# Uncertainty in neural networks using noise contrastive priors

## Regression

(Based on **arXiv:1807.09289**)

Neural networks are often very successful at making predictions for inputs that are in some sense similar to the training data. However, if the training data is not sufficiently diverse, then at test time, one will often encounter inputs that are *out-of-distribution (OOD)* and for which the network might yield unpredictable and inaccurate results -- as opposed to the *in-distribution (ID)* training data. In those cases, it would therefore be useful to have reliable estimates on the uncertainty of the prediction.

Bayesian neural networks are a standard way of tackling this problem. During training, instead of learning point estimates for the weights and biases of the network, one learns a probability distribution over those parameters.
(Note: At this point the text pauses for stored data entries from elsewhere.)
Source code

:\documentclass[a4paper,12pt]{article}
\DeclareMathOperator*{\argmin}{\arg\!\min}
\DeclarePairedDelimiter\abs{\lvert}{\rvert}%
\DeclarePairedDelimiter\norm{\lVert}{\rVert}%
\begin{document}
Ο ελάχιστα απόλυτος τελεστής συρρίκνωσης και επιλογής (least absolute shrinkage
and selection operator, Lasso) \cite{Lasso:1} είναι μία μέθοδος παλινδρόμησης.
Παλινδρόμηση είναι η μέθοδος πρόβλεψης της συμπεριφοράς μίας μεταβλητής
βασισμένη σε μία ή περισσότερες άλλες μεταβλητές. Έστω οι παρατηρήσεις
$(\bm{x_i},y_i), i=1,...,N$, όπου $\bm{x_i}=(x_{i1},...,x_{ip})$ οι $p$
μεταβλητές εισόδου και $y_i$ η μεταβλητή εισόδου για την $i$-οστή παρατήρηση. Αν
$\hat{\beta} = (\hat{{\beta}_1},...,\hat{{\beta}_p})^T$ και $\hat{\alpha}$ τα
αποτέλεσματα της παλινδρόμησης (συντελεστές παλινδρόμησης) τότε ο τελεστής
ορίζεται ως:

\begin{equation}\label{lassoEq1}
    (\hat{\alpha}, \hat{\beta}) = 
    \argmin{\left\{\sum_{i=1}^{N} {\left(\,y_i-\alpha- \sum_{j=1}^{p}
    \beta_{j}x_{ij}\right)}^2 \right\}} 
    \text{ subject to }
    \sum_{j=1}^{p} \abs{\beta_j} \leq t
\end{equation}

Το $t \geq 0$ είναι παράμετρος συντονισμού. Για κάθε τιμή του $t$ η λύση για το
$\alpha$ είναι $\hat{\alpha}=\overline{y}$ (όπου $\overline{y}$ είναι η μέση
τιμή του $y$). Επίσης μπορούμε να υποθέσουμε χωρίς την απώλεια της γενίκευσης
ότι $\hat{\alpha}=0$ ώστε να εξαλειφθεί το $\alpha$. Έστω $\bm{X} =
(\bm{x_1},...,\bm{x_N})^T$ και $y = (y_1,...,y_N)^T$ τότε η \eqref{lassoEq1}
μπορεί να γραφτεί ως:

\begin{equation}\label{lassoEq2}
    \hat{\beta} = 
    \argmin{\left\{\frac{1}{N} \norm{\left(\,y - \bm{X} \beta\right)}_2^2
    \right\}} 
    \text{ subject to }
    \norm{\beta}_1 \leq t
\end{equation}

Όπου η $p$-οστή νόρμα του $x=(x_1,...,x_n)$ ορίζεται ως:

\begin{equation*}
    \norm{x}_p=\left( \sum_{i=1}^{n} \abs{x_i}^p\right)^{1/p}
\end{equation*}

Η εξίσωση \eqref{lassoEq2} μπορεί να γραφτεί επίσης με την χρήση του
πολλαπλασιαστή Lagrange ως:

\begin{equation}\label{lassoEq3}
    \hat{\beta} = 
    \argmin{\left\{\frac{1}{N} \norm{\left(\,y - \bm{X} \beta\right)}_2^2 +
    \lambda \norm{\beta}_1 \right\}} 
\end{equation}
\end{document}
At test time, one first samples the network parameters from the learned distributions before making a prediction. As such, a Bayesian neural network represents a distribution of functions, which for a given input yields a certain distribution of outputs. 
However, it is not clear exactly how to specify the prior distribution on the weights, or how such a network generalizes on OOD data seems rather arbitrary.

A simple toy example is given in the following figure. A neural network is used to predict the mean and standard deviation of a scalar variable (it has a two-dimensional output layer).
On the left, a simple deterministic network is used. On the right, a bayesian layer is introduced just before the output layer.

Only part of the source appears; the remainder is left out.